5 Now the purpose of the commandment is love from a pure heart, from a good conscience, and from sincere faith, 6 from which some, having strayed, have turned aside to idle talk, 7 desiring to be teachers of the law, understanding neither what they say nor the things which they affirm. (1 Timothy 1:5–7, NKJV)
To faithfully teach the gospel one must first be willing to be taught (see 2 Timothy 2:2). Commitment to the commands of God produce love from a pure heart, a good conscience and sincere faith. Love for God, for truth, and for others compels us to learn God’s word before trying to teach it. Desire to teach the gospel without having a knowledge of it may well result in leading a person astray from the very truth he desires to teach. Like zeal without knowledge, desire to teach that is not fettered to knowing the truth produces vain, yet confidently asserted babbling, instead of “godly edification which is in faith” (1 Timothy 1:4). Take time to study and learn God’s word. Examine your motive for desiring to be a teacher of the word. Is it “love from a pure heart, from a good conscience, and from sincere faith?” And remember, faithful teachers never stop studying to learn and know the truth they teach.
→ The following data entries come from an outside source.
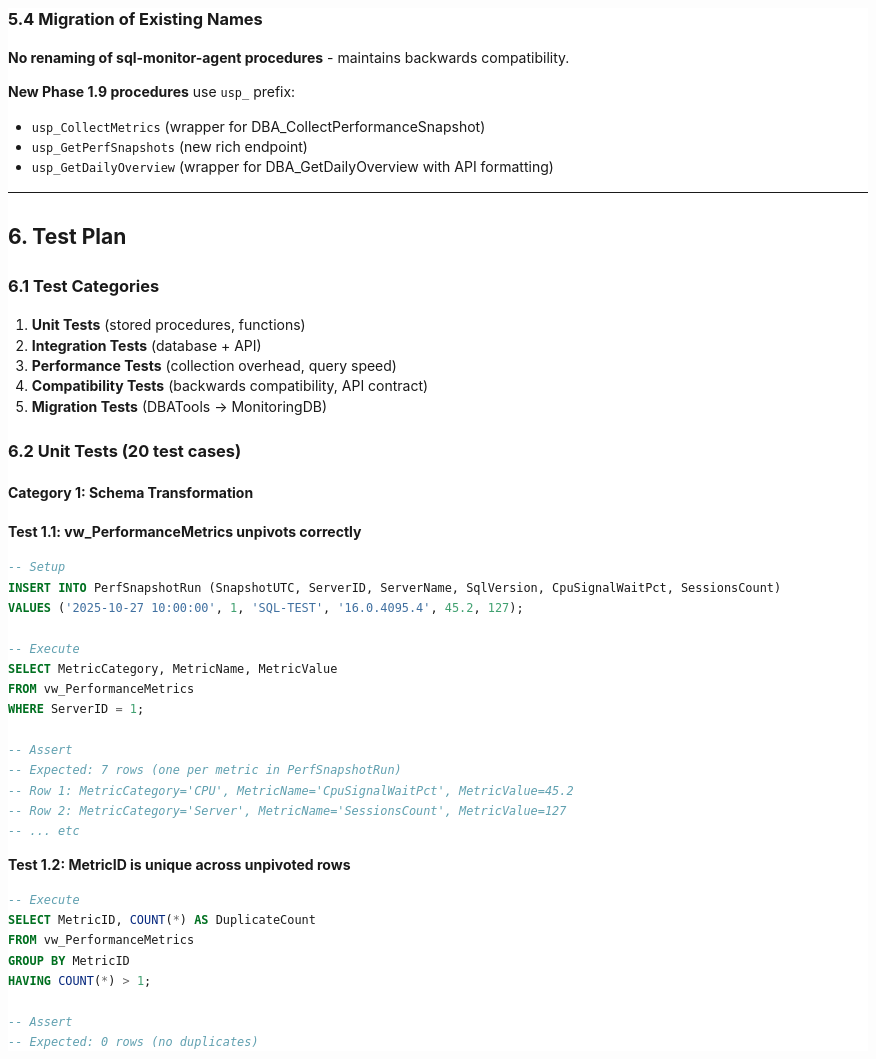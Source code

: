 ### 5.4 Migration of Existing Names

**No renaming of sql-monitor-agent procedures** - maintains backwards compatibility.

**New Phase 1.9 procedures** use `usp_` prefix:
- `usp_CollectMetrics` (wrapper for DBA_CollectPerformanceSnapshot)
- `usp_GetPerfSnapshots` (new rich endpoint)
- `usp_GetDailyOverview` (wrapper for DBA_GetDailyOverview with API formatting)

---

## 6. Test Plan

### 6.1 Test Categories

1. **Unit Tests** (stored procedures, functions)
2. **Integration Tests** (database + API)
3. **Performance Tests** (collection overhead, query speed)
4. **Compatibility Tests** (backwards compatibility, API contract)
5. **Migration Tests** (DBATools → MonitoringDB)

### 6.2 Unit Tests (20 test cases)

#### Category 1: Schema Transformation

**Test 1.1: vw_PerformanceMetrics unpivots correctly**
```sql
-- Setup
INSERT INTO PerfSnapshotRun (SnapshotUTC, ServerID, ServerName, SqlVersion, CpuSignalWaitPct, SessionsCount)
VALUES ('2025-10-27 10:00:00', 1, 'SQL-TEST', '16.0.4095.4', 45.2, 127);

-- Execute
SELECT MetricCategory, MetricName, MetricValue
FROM vw_PerformanceMetrics
WHERE ServerID = 1;

-- Assert
-- Expected: 7 rows (one per metric in PerfSnapshotRun)
-- Row 1: MetricCategory='CPU', MetricName='CpuSignalWaitPct', MetricValue=45.2
-- Row 2: MetricCategory='Server', MetricName='SessionsCount', MetricValue=127
-- ... etc
```

**Test 1.2: MetricID is unique across unpivoted rows**
```sql
-- Execute
SELECT MetricID, COUNT(*) AS DuplicateCount
FROM vw_PerformanceMetrics
GROUP BY MetricID
HAVING COUNT(*) > 1;

-- Assert
-- Expected: 0 rows (no duplicates)
```

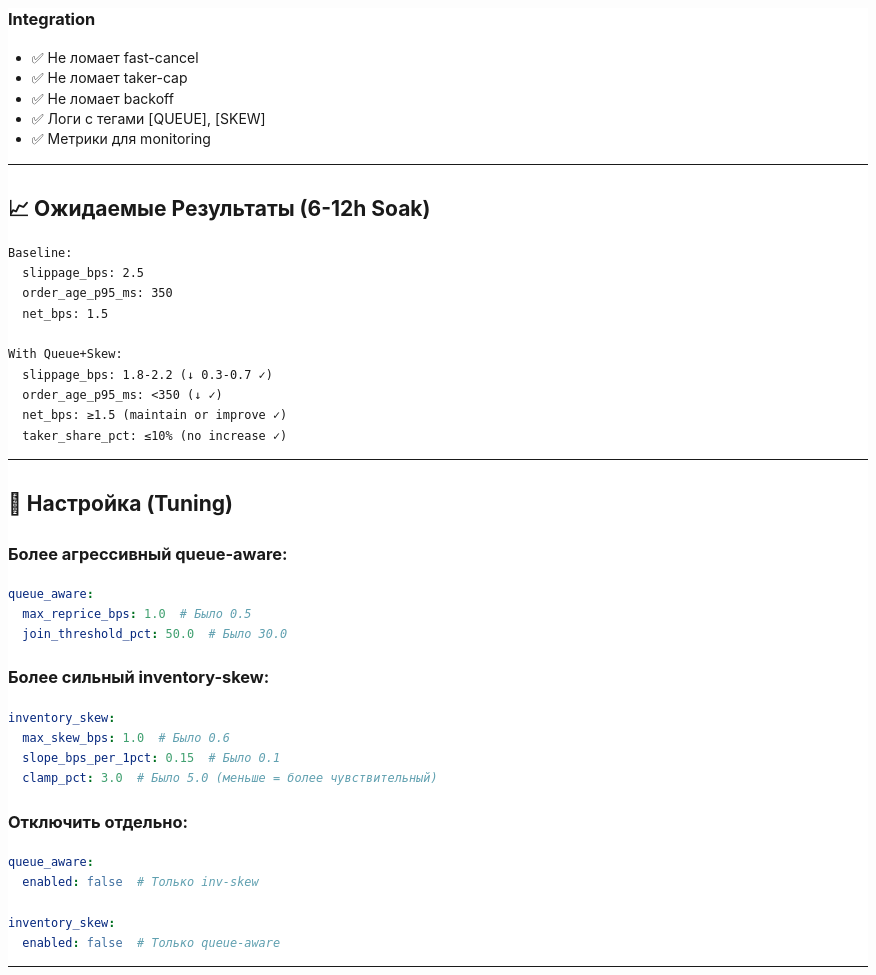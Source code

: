 ### Integration
- ✅ Не ломает fast-cancel
- ✅ Не ломает taker-cap
- ✅ Не ломает backoff
- ✅ Логи с тегами [QUEUE], [SKEW]
- ✅ Метрики для monitoring

---

## 📈 Ожидаемые Результаты (6-12h Soak)

```
Baseline:
  slippage_bps: 2.5
  order_age_p95_ms: 350
  net_bps: 1.5

With Queue+Skew:
  slippage_bps: 1.8-2.2 (↓ 0.3-0.7 ✓)
  order_age_p95_ms: <350 (↓ ✓)
  net_bps: ≥1.5 (maintain or improve ✓)
  taker_share_pct: ≤10% (no increase ✓)
```

---

## 🔧 Настройка (Tuning)

### Более агрессивный queue-aware:
```yaml
queue_aware:
  max_reprice_bps: 1.0  # Было 0.5
  join_threshold_pct: 50.0  # Было 30.0
```

### Более сильный inventory-skew:
```yaml
inventory_skew:
  max_skew_bps: 1.0  # Было 0.6
  slope_bps_per_1pct: 0.15  # Было 0.1
  clamp_pct: 3.0  # Было 5.0 (меньше = более чувствительный)
```

### Отключить отдельно:
```yaml
queue_aware:
  enabled: false  # Только inv-skew

inventory_skew:
  enabled: false  # Только queue-aware
```

---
22 Do you have faith? Have it to yourself before God. Happy is he who does not condemn himself in what he approves. 23 But he who doubts is condemned if he eats, because he does not eat from faith; for whatever is not from faith is sin. (Romans 14:22–23, NKJV)
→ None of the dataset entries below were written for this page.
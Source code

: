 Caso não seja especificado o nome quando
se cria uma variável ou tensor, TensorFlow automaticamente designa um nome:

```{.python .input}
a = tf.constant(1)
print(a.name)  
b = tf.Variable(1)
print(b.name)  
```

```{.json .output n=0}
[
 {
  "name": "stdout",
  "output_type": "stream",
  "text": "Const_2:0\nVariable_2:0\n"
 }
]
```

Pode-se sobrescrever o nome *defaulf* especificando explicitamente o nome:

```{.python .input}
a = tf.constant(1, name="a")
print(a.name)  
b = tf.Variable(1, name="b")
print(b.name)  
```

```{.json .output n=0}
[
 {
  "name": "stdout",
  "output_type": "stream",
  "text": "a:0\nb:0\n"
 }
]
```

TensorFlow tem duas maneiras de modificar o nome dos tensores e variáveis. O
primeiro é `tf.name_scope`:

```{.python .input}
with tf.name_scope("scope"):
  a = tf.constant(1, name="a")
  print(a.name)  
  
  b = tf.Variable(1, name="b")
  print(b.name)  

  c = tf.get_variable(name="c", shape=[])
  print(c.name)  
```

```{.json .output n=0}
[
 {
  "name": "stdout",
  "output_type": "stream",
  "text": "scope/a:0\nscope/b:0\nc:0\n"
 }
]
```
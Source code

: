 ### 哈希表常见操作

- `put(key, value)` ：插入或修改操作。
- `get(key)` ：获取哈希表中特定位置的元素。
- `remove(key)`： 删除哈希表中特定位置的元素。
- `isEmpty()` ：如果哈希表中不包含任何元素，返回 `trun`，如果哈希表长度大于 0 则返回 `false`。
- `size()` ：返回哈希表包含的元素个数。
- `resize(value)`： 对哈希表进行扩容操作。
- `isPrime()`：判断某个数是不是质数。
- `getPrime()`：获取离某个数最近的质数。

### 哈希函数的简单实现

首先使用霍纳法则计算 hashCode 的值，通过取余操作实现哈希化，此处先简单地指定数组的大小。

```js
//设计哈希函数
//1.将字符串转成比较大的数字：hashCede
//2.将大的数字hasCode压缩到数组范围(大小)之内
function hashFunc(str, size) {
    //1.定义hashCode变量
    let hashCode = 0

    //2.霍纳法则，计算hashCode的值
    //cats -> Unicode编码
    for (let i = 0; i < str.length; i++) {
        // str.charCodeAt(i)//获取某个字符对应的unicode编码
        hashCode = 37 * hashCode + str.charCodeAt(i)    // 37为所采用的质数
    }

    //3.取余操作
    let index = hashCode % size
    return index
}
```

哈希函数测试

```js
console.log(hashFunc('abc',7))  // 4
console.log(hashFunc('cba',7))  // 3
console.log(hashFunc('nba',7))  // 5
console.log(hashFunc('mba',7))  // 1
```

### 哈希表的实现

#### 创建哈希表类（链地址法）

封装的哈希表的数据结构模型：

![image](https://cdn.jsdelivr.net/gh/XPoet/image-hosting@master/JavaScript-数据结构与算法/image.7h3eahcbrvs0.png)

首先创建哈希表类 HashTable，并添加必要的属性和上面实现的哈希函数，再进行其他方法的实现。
The personal “faith” of which Paul speaks here, is one’s personal confidence (trust) of conscience to participate in a God-approved liberty. Paul adds a warning not to violate one’s conscience in using these liberties: “But he who doubts is condemned if he eats, because he does not eat from faith; for whatever is not from faith is sin” (v. 23). His exhortation and warning about one’s conscience and God-allowed liberties agrees with his earlier statement, “Let each be fully convinced in his own mind” (Romans 14:5). Today’s passage is not at all suggesting that every person decides for himself what is sin, and what is not. God sets that standard, and when we violate it, we sin (John 17:17; 1 John 3:4; Romans 3:23). Before we engage in an activity, we must be sure from Scripture that it has God’s approval (1 Thessalonians 5:21-22; 2 Timothy 3:16-17). In matters of liberty (a God-allowed, but not compulsory, action), our conscience must be clear. We must not violate our conscience in these liberties, nor force our conscience upon others (Romans 14:13-16).